■ TASK
Please print out every entry below, verbatim.

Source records
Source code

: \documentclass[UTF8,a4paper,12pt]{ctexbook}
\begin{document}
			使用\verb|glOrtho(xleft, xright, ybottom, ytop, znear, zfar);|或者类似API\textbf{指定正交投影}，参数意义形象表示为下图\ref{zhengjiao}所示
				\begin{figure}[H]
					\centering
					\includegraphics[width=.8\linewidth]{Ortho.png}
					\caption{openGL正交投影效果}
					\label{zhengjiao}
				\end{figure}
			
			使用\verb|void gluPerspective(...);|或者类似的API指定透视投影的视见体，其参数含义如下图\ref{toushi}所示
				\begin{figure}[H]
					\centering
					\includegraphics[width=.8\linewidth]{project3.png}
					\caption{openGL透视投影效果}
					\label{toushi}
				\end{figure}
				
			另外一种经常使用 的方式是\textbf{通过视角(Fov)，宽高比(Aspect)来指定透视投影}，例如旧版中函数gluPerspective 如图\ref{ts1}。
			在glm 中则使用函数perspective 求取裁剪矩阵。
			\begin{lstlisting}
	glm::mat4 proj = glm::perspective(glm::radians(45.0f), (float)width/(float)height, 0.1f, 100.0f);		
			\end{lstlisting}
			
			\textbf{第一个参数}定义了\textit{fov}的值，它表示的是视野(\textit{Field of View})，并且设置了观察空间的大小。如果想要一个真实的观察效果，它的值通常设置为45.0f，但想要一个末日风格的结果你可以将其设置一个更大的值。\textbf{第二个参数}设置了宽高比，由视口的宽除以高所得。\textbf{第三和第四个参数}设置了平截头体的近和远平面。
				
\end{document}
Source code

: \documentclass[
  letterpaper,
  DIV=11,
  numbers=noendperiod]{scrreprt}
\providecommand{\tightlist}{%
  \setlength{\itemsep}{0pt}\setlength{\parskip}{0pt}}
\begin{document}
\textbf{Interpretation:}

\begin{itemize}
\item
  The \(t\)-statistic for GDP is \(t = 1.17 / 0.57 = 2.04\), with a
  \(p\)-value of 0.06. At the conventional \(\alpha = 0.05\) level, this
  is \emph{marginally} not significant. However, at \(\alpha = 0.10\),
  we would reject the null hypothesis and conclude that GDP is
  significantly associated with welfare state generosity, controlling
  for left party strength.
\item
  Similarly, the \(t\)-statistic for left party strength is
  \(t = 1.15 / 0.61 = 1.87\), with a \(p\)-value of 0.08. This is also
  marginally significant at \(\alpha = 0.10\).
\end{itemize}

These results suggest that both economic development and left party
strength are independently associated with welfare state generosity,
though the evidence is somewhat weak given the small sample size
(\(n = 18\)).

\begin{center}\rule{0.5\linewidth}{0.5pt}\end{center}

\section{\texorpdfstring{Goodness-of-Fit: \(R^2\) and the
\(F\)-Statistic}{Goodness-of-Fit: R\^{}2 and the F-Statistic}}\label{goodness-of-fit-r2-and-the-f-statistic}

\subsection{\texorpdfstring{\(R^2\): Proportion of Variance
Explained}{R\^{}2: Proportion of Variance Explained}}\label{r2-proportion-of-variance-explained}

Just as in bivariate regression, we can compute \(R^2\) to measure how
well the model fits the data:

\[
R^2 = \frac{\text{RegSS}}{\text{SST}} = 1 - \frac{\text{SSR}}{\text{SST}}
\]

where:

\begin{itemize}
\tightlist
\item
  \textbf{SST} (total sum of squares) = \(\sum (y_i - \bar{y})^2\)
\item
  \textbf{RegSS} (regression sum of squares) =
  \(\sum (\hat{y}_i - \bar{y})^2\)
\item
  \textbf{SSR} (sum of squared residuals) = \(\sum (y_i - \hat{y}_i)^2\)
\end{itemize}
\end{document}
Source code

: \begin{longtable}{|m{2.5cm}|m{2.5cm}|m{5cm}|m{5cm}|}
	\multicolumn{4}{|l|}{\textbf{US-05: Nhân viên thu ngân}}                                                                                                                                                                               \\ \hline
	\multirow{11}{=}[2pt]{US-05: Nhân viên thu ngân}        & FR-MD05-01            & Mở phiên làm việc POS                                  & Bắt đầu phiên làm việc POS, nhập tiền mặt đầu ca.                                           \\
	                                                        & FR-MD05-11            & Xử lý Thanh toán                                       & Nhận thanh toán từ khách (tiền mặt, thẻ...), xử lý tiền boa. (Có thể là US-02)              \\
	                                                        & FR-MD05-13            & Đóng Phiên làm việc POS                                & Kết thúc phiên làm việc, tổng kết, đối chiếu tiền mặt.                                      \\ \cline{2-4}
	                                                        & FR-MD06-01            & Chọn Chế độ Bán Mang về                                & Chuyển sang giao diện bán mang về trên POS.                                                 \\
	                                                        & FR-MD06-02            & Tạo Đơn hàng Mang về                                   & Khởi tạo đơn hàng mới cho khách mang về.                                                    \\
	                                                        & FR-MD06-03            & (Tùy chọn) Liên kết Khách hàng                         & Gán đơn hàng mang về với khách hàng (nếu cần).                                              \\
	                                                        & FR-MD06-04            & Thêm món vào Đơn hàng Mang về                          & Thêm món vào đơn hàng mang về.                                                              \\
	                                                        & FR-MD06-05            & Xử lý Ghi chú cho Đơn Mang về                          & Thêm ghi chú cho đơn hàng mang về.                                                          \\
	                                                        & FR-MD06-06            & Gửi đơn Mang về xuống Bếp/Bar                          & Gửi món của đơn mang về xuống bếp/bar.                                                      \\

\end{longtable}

■ TASK RESULT
Source code

: \documentclass[UTF8,a4paper,12pt]{ctexbook}
\begin{document}
			使用\verb|glOrtho(xleft, xright, ybottom, ytop, znear, zfar);|或者类似API\textbf{指定正交投影}，参数意义形象表示为下图\ref{zhengjiao}所示
				\begin{figure}[H]
					\centering
					\includegraphics[width=.8\linewidth]{Ortho.png}
					\caption{openGL正交投影效果}
					\label{zhengjiao}
				\end{figure}
			
			使用\verb|void gluPerspective(...);|或者类似的API指定透视投影的视见体，其参数含义如下图\ref{toushi}所示
				\begin{figure}[H]
					\centering
					\includegraphics[width=.8\linewidth]{project3.png}
					\caption{openGL透视投影效果}
					\label{toushi}
				\end{figure}
				
			另外一种经常使用 的方式是\textbf{通过视角(Fov)，宽高比(Aspect)来指定透视投影}，例如旧版中函数gluPerspective 如图\ref{ts1}。
			在glm 中则使用函数perspective 求取裁剪矩阵。
			\begin{lstlisting}
	glm::mat4 proj = glm::perspective(glm::radians(45.0f), (float)width/(float)height, 0.1f, 100.0f);		
			\end{lstlisting}
			
			\textbf{第一个参数}定义了\textit{fov}的值，它表示的是视野(\textit{Field of View})，并且设置了观察空间的大小。如果想要一个真实的观察效果，它的值通常设置为45.0f，但想要一个末日风格的结果你可以将其设置一个更大的值。\textbf{第二个参数}设置了宽高比，由视口的宽除以高所得。\textbf{第三和第四个参数}设置了平截头体的近和远平面。
				
\end{document}
Source code

: \documentclass[
  letterpaper,
  DIV=11,
  numbers=noendperiod]{scrreprt}
\providecommand{\tightlist}{%
  \setlength{\itemsep}{0pt}\setlength{\parskip}{0pt}}
\begin{document}
\textbf{Interpretation:}

\begin{itemize}
\item
  The \(t\)-statistic for GDP is \(t = 1.17 / 0.57 = 2.04\), with a
  \(p\)-value of 0.06. At the conventional \(\alpha = 0.05\) level, this
  is \emph{marginally} not significant. However, at \(\alpha = 0.10\),
  we would reject the null hypothesis and conclude that GDP is
  significantly associated with welfare state generosity, controlling
  for left party strength.
\item
  Similarly, the \(t\)-statistic for left party strength is
  \(t = 1.15 / 0.61 = 1.87\), with a \(p\)-value of 0.08. This is also
  marginally significant at \(\alpha = 0.10\).
\end{itemize}

These results suggest that both economic development and left party
strength are independently associated with welfare state generosity,
though the evidence is somewhat weak given the small sample size
(\(n = 18\)).

\begin{center}\rule{0.5\linewidth}{0.5pt}\end{center}

\section{\texorpdfstring{Goodness-of-Fit: \(R^2\) and the
\(F\)-Statistic}{Goodness-of-Fit: R\^{}2 and the F-Statistic}}\label{goodness-of-fit-r2-and-the-f-statistic}

\subsection{\texorpdfstring{\(R^2\): Proportion of Variance
Explained}{R\^{}2: Proportion of Variance Explained}}\label{r2-proportion-of-variance-explained}

Just as in bivariate regression, we can compute \(R^2\) to measure how
well the model fits the data:

\[
R^2 = \frac{\text{RegSS}}{\text{SST}} = 1 - \frac{\text{SSR}}{\text{SST}}
\]

where:

\begin{itemize}
\tightlist
\item
  \textbf{SST} (total sum of squares) = \(\sum (y_i - \bar{y})^2\)
\item
  \textbf{RegSS} (regression sum of squares) =
  \(\sum (\hat{y}_i - \bar{y})^2\)
\item
  \textbf{SSR} (sum of squared residuals) = \(\sum (y_i - \hat{y}_i)^2\)
\end{itemize}
\end{document}
Source code

: \begin{longtable}{|m{2.5cm}|m{2.5cm}|m{5cm}|m{5cm}|}
	\multicolumn{4}{|l|}{\textbf{US-05: Nhân viên thu ngân}}                                                                                                                                                                               \\ \hline
	\multirow{11}{=}[2pt]{US-05: Nhân viên thu ngân}        & FR-MD05-01            & Mở phiên làm việc POS                                  & Bắt đầu phiên làm việc POS, nhập tiền mặt đầu ca.                                           \\
	                                                        & FR-MD05-11            & Xử lý Thanh toán                                       & Nhận thanh toán từ khách (tiền mặt, thẻ...), xử lý tiền boa. (Có thể là US-02)              \\
	                                                        & FR-MD05-13            & Đóng Phiên làm việc POS                                & Kết thúc phiên làm việc, tổng kết, đối chiếu tiền mặt.                                      \\ \cline{2-4}
	                                                        & FR-MD06-01            & Chọn Chế độ Bán Mang về                                & Chuyển sang giao diện bán mang về trên POS.                                                 \\
	                                                        & FR-MD06-02            & Tạo Đơn hàng Mang về                                   & Khởi tạo đơn hàng mới cho khách mang về.                                                    \\
	                                                        & FR-MD06-03            & (Tùy chọn) Liên kết Khách hàng                         & Gán đơn hàng mang về với khách hàng (nếu cần).                                              \\
	                                                        & FR-MD06-04            & Thêm món vào Đơn hàng Mang về                          & Thêm món vào đơn hàng mang về.                                                              \\
	                                                        & FR-MD06-05            & Xử lý Ghi chú cho Đơn Mang về                          & Thêm ghi chú cho đơn hàng mang về.                                                          \\
	                                                        & FR-MD06-06            & Gửi đơn Mang về xuống Bếp/Bar                          & Gửi món của đơn mang về xuống bếp/bar.                                                      \\

\end{longtable}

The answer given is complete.